Nouveau nom, même mission pour les Rendez-vous Québec Cinéma

Les Rendez-vous Québec Cinéma 2018 se clôtureront le 3 mars par la présentation en première mondiale de «Chien de garde», de la réalisatrice Sophie Dupuis, avec entre autres Maude Guérin.
Photo: Axia FIlms Les Rendez-vous Québec Cinéma 2018 se clôtureront le 3 mars par la présentation en première mondiale de «Chien de garde», de la réalisatrice Sophie Dupuis, avec entre autres Maude Guérin.

Les Rendez-vous Québec Cinéma (RVQC), jadis les Rendez-vous du cinéma québécois, ont dévoilé lundi les détails de la programmation de leur 36e édition. Laquelle se tiendra du 21 février au 3 mars à la Cinémathèque québécoise. « Si les Rendez-vous ont modifié leur nom pour raffermir leur appartenance à la grande famille Québec Cinéma, l’événement demeure la même grande fête du cinéma québécois que l’on connaît », a d’entrée de jeu signalé le directeur des RVQC, Dominique Dugas. Comme d’habitude, on proposera une imposante rétrospective de la production cinématographique d’ici pour l’année écoulée. L’exercice ne sera toutefois pas exempt de primeurs attendues.

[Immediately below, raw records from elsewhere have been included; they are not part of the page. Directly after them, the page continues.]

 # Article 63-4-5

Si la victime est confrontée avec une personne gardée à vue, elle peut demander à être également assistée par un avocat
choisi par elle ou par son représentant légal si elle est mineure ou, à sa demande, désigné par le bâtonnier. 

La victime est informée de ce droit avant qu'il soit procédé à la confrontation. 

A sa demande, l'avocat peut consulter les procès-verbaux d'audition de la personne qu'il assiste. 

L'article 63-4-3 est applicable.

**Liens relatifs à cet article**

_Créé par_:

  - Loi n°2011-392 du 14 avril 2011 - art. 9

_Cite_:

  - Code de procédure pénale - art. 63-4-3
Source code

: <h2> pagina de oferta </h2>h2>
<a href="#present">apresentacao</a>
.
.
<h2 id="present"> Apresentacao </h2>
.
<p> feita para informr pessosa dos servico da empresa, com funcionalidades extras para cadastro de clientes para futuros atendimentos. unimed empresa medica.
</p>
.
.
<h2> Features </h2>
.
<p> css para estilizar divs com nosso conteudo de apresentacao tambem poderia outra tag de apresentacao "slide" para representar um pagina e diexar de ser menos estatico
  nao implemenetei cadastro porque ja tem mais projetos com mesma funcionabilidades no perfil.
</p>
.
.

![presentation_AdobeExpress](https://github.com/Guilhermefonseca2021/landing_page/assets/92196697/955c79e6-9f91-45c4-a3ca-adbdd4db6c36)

En chiffres, cela donne quelque 307 films, tous formats et genres confondus, dont 90 premières. Ce que sont le film d’ouverture, Pour vivre ici, de Bernard Émond, et celui de clôture, Chien de garde, de Sophie Dupuis. Un réalisateur établi, une réalisatriceémergente; deux univers, deux énergies : on a hâte.

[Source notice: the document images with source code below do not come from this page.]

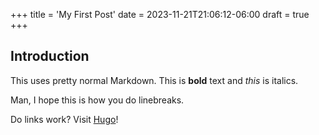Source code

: +++
title = 'My First Post'
date = 2023-11-21T21:06:12-06:00
draft = true
+++
## Introduction

This uses pretty normal Markdown. 
This is **bold** text and _this_ is italics.

Man, I hope this is how you do linebreaks. 

Do links work? Visit [Hugo](https://gohugo.io/)!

Porte-parole cette année, l’acteur, scénariste et réalisateur Patrick Huard a défendu la valeur sociohistorique du cinéma pour une société.

« J’aime revoir nos films parce que chacun a la valeur d’une photo : tiens, on s’habillait comme ça, on parlait comme ça, et en approfondissant, on réalisait comme ça, on jouait comme ça, on avait ces préoccupations-là… C’est fascinant ; c’est comme feuilleter un album de famille. »

Belle image.

Leçons incontournables

À noter que Patrick Huard sera l’invité de l’une des cinq désormais traditionnelles leçons de cinéma (1er février). À cet égard, on attend avec impatience celle de la cinéaste Alanis Obomsawin (24 février). Avec aussi la créatrice de costumes Renée April (Le violon rouge, Blade Runner 2049 ; 26 février) et les cinéastes Robin Aubert (23 février) et Denis Villeneuve (25 février), l’offre aura rarement été plus alléchante.

Parmi la foule d’activités parallèles proposées, on signalera le programme Tout simplement noir, une exploration « d’une vision afrocentrique du cinéma québécois » que le collectif Momentum a concoctée à l’invitation des RVQC (24 février).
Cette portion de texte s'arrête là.